Keep Pushing: New Job (Again!), Desserts & a Cremeux Recipe |
|
Jul
23
|

Yoghurt & honey mousse with strawberry jelly insert, strawberry gel & fresh Kent strawberries, coffee granola, cereal milk ice-cream and lemon balm.
If there was one word I could use to describe this crazy industry I find myself in it’s this: fluid.
When I started working as a professional pastry chef about 18 months ago (give or take), I never would’ve guessed that I’d have learned so much in such a short amount of time, met so many great people, or been given the opportunities to develop that I have; I also wouldn’t have guessed that I’d already be onto job no. 3.
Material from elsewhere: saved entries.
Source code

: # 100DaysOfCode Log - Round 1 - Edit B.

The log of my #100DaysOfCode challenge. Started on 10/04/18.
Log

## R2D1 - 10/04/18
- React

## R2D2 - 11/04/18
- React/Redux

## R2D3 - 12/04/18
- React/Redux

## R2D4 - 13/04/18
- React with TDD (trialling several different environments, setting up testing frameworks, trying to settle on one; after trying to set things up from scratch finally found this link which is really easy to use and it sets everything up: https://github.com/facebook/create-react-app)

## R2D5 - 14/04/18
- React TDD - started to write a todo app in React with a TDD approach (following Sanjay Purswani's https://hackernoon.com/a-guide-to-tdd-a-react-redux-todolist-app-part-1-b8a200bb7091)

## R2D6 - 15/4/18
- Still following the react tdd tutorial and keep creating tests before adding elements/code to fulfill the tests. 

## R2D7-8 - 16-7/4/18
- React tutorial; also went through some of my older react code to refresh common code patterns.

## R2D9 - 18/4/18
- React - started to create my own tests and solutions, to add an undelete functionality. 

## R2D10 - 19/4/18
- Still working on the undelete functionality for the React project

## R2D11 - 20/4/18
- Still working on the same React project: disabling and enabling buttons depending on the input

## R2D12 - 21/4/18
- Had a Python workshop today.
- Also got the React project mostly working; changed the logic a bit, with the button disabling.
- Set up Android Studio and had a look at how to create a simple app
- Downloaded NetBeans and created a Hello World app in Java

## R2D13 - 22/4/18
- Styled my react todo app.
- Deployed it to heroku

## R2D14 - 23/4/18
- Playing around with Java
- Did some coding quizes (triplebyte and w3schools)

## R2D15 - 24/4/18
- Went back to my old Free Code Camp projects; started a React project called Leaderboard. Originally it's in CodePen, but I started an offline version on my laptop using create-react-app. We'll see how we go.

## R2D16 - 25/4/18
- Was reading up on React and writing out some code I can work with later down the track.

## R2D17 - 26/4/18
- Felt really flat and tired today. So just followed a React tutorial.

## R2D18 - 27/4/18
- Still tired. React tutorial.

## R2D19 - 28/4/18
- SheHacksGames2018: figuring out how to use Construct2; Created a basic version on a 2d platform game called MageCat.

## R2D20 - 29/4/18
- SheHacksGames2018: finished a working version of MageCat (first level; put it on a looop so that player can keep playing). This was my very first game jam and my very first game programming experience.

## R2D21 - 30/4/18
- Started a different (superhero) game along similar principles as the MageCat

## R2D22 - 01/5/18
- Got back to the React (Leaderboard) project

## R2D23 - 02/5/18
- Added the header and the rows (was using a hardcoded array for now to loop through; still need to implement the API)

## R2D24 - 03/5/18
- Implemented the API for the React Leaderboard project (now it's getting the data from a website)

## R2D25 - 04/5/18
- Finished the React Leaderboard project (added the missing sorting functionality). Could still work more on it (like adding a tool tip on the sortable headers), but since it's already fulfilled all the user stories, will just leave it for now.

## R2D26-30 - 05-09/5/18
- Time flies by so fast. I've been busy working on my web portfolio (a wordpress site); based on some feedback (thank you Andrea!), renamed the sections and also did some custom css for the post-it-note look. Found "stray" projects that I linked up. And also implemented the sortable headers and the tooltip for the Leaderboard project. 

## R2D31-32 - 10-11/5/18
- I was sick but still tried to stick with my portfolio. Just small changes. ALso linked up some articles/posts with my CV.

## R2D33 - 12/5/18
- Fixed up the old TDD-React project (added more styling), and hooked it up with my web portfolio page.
I have incredibly mixed feelings about this. I come from an accomplished family who work in industries that value commitment and loyalty, values that were instilled in me from a young age. So moving around jobs so much as an adult leaves me feeling a bit torn – on the one hand, I feel disappointed in myself for not sticking it out or “going the distance”; on the other I know that the decisions I make are based on sound, logical (and sometimes medical) reasoning, and they’ve led me to the position I’m now in, which makes me incredibly happy.
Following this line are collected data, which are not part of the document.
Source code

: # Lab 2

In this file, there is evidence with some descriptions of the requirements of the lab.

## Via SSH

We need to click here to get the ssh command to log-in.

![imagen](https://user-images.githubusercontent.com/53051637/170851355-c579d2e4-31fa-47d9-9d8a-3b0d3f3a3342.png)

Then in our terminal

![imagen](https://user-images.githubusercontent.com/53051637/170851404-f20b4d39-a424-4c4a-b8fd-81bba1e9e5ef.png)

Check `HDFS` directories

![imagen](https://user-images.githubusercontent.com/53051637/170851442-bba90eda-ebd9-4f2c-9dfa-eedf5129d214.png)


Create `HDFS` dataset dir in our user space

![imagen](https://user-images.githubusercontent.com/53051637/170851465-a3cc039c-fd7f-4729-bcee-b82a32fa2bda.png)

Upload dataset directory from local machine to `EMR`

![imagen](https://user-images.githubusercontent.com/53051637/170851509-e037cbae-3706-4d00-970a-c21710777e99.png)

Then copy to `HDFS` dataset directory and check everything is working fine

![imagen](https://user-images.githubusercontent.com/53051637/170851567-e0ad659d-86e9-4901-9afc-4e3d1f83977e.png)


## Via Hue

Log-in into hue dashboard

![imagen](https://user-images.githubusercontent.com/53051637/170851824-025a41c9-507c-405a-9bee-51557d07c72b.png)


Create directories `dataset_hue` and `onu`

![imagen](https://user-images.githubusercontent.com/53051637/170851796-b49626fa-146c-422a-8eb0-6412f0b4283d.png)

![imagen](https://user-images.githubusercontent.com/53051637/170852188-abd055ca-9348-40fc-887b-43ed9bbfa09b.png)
Blueberry curd slice on maple pecan biscuit base, chai white chocolate cremeux, blueberry compote and sugar tuile; “The Malteser” – malt biscuit brushed with milk, dark choc & white choc cremeux, milk choc sorbet, malt meringue, malt streusel.
Everybody told me (and still continues to) that this life that I’ve chosen is a hard one, that I will sacrifice so much to it and that’s why I really have to love it; the talk I gave last year repeated this sage advice. The normal rules of “life” do not apply in the professional kitchen: when you burn yourself you pick your cookies up, run it under cold water and slap some cream on it, then you continue; when you cut yourself you wrap it up and keep going, unless you’re bleeding over everything, in which case you might go to the hospital, but probably you’re just going to do something weird like using meat glue to stick yourself back together (side note: meat glue is the most disgusting thing I have ever heard of); racism, sexism, abuse and harassment are just kitchen banter and if you want to complain about it you’re going to be labelled as “that-person-who-bitched-about-everything”. In other words, any normal “work-place propriety” does not apply here and that’s something I’ve had to get used to very quickly.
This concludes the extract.